Berdasarkan penelitian akademis oleh Adeel Mohammadi, penghancuran al-Baqi oleh Wahhabi juga mengandung unsur politik. Pemimpin muslim bertanggung jawab pada penerapan “amar ma’ruf nahi munkar” (mengajak kebaikan dan mencegah kemungkaran) supaya bisa menerapkan itu maka harus memiliki kekuatan politik. Penghancuran oleh Wahhabi merupakan implikasi kegiatan politik untuk membangun kekuasaan Najd di Hijaz, yang terdiri dari kekuasaan religius Najd, para akademikus Wahhabi, dan kekuasaan politik pemerintahan keluarga Saudi.
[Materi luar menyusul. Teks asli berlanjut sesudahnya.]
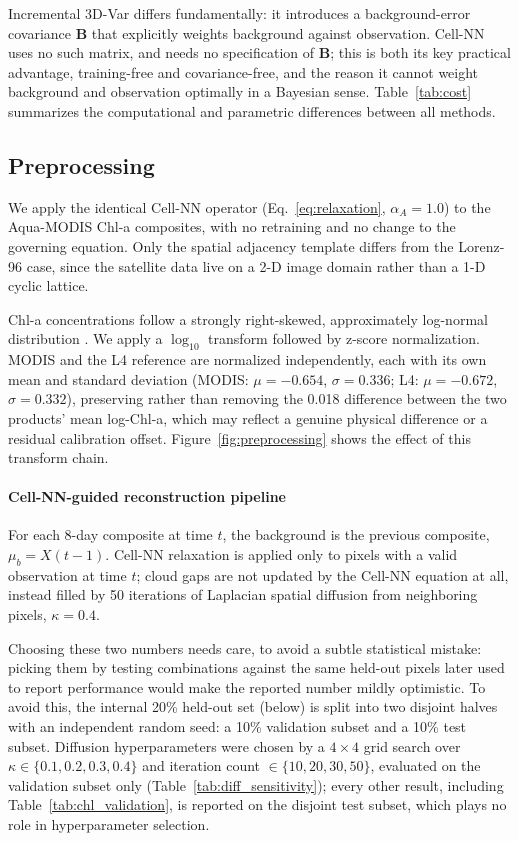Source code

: \documentclass[final,5p,times,twocolumn,authoryear]{elsarticle}
\begin{document}
Incremental 3D-Var differs fundamentally: it introduces a
background-error covariance $\mathbf{B}$ that explicitly weights
background against observation. Cell-NN uses no such matrix, and
needs no specification of $\mathbf{B}$; this is both its key
practical advantage, training-free and covariance-free, and the
reason it cannot weight background and observation optimally in a
Bayesian sense. Table~\ref{tab:cost} summarizes the computational and
parametric differences between all methods.

\subsection{Preprocessing}

We apply the identical Cell-NN operator (Eq.~\eqref{eq:relaxation},
$\alpha_A=1.0$) to the Aqua-MODIS Chl-a composites, with no
retraining and no change to the governing equation. Only the spatial
adjacency template differs from the Lorenz-96 case, since the
satellite data live on a 2-D image domain rather than a 1-D cyclic
lattice.

Chl-a concentrations follow a strongly right-skewed, approximately
log-normal distribution \citep{campbell1995}. We apply a $\log_{10}$
transform followed by z-score normalization. MODIS and the L4
reference are normalized independently, each with its own mean and
standard deviation (MODIS: $\mu=-0.654$, $\sigma=0.336$; L4:
$\mu=-0.672$, $\sigma=0.332$), preserving rather than removing the
0.018 difference between the two products' mean log-Chl-a, which may
reflect a genuine physical difference or a residual calibration
offset. Figure~\ref{fig:preprocessing} shows the effect of this
transform chain.

\paragraph{Cell-NN-guided reconstruction pipeline}
\label{sec:pipeline}

For each 8-day composite at time $t$, the background is the previous
composite, $\mu_b = X(t-1)$. Cell-NN relaxation is applied only to
pixels with a valid observation at time $t$; cloud gaps are not
updated by the Cell-NN equation at all, instead filled by 50
iterations of Laplacian spatial diffusion from neighboring pixels,
$\kappa=0.4$.

Choosing these two numbers needs care, to avoid a subtle statistical
mistake: picking them by testing combinations against the same
held-out pixels later used to report performance would make the
reported number mildly optimistic. To avoid this, the internal 20\%
held-out set (below) is split into two disjoint halves with an
independent random seed: a 10\% validation subset and a 10\% test
subset. Diffusion hyperparameters were chosen by a $4\times4$ grid
search over $\kappa \in \{0.1, 0.2, 0.3, 0.4\}$ and iteration count
$\in \{10, 20, 30, 50\}$, evaluated on the validation subset only
(Table~\ref{tab:diff_sensitivity}); every other result, including
Table~\ref{tab:chl_validation}, is reported on the disjoint test
subset, which plays no role in hyperparameter selection.
\end{document}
Mohammadi berargumentasi bahwa “Kekuasaan Saudi sedang mencari pengakuan atas kekuasaan politik yang baru”.[3] Wahhabisme berpandangan bahwa penghancuran makam merupakan tindakan keadilan terhadap teologi dan prinsip politik. Menurut Mohammadi, penghancuran dijadikan sebagai tanda kemenangan terhadap Syiah, karena terdapat kuburan beberapa Imam Syiah di pemakaman al-Baqi dan juga para ahlulbait (keluarga Muhammad).[3]

Pembongkaran sunting

Pembongkaran pertama sunting

 
Bangunan berkubah di kompleks pemakaman al-Baqi sebelum dibongkar

Pada awal pemerintahan Wangsa Saud di abad ke-19 (1806) di Makkah dan Madinah, mereka menghancurkan bangunan-bangunan suci dan religius termasuk makam dan masjid-masjid di dalam maupun di luar bangunan Al-Baqi, mengikuti ajaran Nabi Islam, Muhammad. Bangunan dihancurkan sampai rata dengan tanah dan diberi penanda seperti batu besar di atas kuburan tersebut sebagai penanda bahwa itu adalah kuburan. Selain itu, pemakaman juga dikelilingi oleh pagar tembok untuk mencegah kerumunan peziarah serta menjaga kuburan agar tetap bersih baik dari sampah dan juga kesyirikan yang dilakukan orang-orang yang ingin berziarah ke sana.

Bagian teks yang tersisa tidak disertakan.